━━ AVAILABLE DATA ━━

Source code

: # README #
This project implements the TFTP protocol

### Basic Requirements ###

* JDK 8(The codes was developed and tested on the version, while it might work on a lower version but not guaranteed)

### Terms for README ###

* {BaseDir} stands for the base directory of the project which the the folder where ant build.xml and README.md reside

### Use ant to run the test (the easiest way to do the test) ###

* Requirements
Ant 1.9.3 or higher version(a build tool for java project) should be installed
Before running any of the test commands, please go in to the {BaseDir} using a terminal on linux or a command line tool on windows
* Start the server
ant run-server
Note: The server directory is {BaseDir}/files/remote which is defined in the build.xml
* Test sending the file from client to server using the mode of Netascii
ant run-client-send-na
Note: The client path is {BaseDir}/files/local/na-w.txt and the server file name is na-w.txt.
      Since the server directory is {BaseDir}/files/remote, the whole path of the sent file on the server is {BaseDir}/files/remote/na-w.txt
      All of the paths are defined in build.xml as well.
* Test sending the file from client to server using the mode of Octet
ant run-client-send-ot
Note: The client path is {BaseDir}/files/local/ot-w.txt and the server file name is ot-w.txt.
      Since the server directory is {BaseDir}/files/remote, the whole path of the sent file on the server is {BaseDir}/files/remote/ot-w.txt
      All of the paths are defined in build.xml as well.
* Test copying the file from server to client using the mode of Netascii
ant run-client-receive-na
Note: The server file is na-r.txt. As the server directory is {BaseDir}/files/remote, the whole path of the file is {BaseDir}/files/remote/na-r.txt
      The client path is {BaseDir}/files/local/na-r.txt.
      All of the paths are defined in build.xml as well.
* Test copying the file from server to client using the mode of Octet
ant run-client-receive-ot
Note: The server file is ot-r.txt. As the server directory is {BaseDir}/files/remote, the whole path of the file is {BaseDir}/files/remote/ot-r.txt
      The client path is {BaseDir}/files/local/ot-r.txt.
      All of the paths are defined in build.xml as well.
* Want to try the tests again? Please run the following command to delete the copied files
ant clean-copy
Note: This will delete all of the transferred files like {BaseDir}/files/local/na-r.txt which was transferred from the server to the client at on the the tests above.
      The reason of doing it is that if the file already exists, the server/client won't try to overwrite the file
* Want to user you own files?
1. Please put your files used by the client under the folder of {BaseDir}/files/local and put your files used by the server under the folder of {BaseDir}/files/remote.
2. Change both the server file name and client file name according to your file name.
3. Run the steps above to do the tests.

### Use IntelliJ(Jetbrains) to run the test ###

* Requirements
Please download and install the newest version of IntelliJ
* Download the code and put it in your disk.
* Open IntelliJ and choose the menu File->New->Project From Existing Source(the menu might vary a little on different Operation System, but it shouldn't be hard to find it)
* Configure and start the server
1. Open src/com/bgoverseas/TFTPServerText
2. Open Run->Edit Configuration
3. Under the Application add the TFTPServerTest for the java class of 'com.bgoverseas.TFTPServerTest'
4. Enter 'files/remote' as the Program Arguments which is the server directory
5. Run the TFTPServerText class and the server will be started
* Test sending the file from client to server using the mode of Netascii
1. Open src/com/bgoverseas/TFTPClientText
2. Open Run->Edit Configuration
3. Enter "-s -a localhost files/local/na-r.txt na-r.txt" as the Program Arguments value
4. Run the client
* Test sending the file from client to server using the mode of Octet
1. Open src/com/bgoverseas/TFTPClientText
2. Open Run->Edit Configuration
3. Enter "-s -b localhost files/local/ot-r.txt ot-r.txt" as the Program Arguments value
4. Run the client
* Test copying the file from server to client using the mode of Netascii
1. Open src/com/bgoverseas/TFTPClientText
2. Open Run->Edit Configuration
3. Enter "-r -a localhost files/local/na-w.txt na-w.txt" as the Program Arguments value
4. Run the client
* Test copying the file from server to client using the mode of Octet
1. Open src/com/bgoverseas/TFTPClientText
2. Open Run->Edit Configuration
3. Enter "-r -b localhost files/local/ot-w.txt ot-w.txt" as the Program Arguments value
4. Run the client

━━━
━━ AVAILABLE DATA ━━

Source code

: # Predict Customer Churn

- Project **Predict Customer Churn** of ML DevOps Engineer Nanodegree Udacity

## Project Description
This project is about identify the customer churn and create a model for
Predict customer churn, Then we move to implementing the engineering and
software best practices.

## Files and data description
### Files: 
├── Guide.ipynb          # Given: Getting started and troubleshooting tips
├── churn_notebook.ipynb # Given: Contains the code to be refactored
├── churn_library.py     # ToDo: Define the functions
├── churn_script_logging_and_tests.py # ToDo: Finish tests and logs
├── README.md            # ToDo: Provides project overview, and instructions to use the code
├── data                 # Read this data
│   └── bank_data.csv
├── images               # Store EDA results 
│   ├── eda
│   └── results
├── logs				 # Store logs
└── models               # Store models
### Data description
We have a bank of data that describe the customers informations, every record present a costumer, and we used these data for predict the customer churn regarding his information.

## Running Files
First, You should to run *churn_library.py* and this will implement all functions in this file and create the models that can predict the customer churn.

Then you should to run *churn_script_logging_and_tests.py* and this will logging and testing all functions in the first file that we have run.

━━━

(PROMPT) Of the entries above, transcribe exactly those lines that fall between the line containing "you own files?" and the line containing "in your disk.", together with those two lines.

(RESULT OF THIS EXERCISE)
* Want to user you own files?
1. Please put your files used by the client under the folder of {BaseDir}/files/local and put your files used by the server under the folder of {BaseDir}/files/remote.
2. Change both the server file name and client file name according to your file name.
3. Run the steps above to do the tests.

### Use IntelliJ(Jetbrains) to run the test ###

* Requirements
Please download and install the newest version of IntelliJ
* Download the code and put it in your disk.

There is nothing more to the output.